Organized Crime Ownership

The primary owner with Warwick was Joseph Soleimani, who also owned the Sea Club Resort in Ft. Lauderdale, but in 2013 ownership of the Warwick was transferred to Shimon Levy. Soleimani died the next year. Levy was reported by David Kidwell at the Miami Herald as having ties to Israeli organized crime and spent a year in an Israeli prison. Levy was also convicted of tax evasion. His business partner at the Sea Club was Zvika Yuz who was shot in the face as he parked his car at the hotel. Yuz was an Israeli native who lived in Miami and was instrumental in one of the largest fraud schemes in Florida history, masterminding his 36 employees who bilked 1,800 investors out of $300 million. Yuz was believed to have been connected to the "List of 11", known as the top 11 Israeli organized crime figures. Yuz's business partner, Shimon Levy, spent a year in prison in 1981 after he helped hide two top organized crime figures wanted in a grisly double murder in Israel.

Warwick owner Levy was granted a visa to enter the US because immigration officials were unaware of his Israeli conviction as an accessory to murder, since former Israeli president Chaim Herzog ordered Levy's records destroyed.

Shimon Levy decided to let the Warwick Hotel sit vacant for 14 years, willing to forgo millions in lost income if the hotel had been in commerce. The common belief was that the purpose of Levy owning the hotel was simply to park illicit profits from crime and drugs, not so much as to make money.

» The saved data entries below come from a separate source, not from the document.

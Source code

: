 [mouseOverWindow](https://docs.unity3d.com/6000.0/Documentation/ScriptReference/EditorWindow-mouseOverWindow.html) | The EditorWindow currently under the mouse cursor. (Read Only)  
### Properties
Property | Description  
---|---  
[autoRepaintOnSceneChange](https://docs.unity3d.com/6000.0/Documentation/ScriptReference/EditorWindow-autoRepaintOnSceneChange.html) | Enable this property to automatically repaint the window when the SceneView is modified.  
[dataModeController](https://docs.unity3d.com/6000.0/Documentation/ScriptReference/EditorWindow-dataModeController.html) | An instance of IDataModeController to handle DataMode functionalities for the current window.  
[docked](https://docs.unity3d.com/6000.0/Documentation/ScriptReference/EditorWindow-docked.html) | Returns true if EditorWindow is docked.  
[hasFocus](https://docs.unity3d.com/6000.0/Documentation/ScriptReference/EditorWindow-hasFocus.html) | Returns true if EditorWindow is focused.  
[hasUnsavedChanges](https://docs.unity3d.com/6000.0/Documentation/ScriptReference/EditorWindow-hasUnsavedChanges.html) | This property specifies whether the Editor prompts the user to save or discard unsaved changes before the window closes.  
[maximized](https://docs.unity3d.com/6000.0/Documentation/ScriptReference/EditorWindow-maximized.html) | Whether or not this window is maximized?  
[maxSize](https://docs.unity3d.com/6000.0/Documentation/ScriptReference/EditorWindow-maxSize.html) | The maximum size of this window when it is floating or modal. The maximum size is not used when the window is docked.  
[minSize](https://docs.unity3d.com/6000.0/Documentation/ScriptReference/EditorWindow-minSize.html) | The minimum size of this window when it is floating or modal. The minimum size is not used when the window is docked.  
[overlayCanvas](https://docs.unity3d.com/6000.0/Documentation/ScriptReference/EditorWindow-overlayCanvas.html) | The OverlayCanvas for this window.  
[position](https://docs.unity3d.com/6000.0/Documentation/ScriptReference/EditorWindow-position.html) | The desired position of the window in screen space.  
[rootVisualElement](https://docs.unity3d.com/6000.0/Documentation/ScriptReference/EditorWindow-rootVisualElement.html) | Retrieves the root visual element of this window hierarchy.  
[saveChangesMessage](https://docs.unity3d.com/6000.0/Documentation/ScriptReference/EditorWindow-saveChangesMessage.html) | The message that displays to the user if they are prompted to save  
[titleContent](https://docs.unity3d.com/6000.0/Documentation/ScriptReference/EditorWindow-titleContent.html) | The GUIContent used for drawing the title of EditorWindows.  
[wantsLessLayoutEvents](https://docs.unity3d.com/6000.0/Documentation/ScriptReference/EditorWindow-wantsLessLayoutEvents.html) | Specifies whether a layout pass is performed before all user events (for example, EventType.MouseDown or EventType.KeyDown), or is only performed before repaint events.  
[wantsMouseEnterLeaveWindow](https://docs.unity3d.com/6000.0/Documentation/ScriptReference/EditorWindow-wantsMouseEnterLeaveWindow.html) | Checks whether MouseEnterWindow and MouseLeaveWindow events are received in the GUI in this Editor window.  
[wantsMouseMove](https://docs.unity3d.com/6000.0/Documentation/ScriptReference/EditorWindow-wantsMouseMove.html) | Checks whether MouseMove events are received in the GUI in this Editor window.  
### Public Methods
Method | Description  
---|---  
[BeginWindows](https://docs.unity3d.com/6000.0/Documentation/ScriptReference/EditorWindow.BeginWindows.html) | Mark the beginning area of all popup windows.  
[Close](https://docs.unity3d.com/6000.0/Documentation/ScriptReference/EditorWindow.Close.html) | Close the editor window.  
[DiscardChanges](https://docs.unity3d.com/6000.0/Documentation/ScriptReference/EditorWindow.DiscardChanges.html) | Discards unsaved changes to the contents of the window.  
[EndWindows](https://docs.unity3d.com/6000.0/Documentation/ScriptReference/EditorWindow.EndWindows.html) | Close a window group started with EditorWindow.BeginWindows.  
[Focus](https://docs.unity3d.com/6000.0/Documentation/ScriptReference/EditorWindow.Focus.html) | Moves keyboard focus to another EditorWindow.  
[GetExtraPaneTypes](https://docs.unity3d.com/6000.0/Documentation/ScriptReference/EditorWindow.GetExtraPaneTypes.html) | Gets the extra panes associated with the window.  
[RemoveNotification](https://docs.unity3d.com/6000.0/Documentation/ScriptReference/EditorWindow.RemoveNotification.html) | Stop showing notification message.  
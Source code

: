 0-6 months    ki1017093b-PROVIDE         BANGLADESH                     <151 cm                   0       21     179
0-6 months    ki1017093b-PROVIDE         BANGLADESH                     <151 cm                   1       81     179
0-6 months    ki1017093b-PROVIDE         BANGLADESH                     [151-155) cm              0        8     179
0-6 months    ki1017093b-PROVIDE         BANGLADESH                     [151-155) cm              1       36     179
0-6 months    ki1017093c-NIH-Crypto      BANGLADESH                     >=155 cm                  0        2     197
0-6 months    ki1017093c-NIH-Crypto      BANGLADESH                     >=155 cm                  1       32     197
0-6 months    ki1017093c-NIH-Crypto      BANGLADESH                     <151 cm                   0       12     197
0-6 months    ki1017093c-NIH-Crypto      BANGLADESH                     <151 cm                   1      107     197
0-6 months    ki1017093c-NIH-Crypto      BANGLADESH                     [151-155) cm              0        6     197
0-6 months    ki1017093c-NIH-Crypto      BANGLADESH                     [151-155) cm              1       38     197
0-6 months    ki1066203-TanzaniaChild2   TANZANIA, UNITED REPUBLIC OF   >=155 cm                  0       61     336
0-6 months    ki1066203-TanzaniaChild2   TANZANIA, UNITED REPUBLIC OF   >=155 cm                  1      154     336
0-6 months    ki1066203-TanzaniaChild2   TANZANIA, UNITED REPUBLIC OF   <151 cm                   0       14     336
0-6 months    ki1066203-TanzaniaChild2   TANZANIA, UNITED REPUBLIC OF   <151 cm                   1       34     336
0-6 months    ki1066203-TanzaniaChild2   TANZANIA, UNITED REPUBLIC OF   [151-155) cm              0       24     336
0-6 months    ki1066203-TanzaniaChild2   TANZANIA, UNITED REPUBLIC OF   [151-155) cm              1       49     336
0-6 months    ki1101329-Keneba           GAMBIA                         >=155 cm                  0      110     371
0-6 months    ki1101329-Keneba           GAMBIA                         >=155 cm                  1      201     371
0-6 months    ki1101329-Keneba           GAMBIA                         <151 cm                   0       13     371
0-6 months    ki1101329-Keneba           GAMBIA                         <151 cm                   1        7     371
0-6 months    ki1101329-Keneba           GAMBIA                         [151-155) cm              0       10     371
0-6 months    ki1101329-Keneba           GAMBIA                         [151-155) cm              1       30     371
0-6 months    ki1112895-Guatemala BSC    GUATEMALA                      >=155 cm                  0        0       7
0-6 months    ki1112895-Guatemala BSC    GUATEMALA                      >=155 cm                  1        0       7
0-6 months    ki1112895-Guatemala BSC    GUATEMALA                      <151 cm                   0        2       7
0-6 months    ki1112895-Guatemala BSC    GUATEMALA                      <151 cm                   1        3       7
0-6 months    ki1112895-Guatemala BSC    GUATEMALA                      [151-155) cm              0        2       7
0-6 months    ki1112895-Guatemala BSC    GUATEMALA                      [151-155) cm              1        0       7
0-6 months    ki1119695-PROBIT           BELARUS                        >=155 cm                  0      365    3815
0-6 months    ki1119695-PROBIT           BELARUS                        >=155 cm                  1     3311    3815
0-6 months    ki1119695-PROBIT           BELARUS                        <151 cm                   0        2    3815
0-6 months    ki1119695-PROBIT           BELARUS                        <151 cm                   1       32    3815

From $18 Million Offered To A Sale At $8 Million

The daily business operations for the vacant hotel were left to Yoram Moussaieff, who also operated Revolt, affiliated with Federal Jeans, an outlet in New York with reported $15 million in blue jean sales. Yoram and I discussed putting the property back into commerce several times over several years, and he arranged a tour in 2017. The building was dilapidated with mold and stripped of any copper wiring, common for neglected buildings after Katrina, but not so common 14 years later. After walking through each of the 12 floors with a contractor, we estimated it would take approximately $10 million to put the 197 rooms back into commerce, so our price for the property was $12 million. The owners thought it was worth $20 million, as-is. So the building sat vacant for another year.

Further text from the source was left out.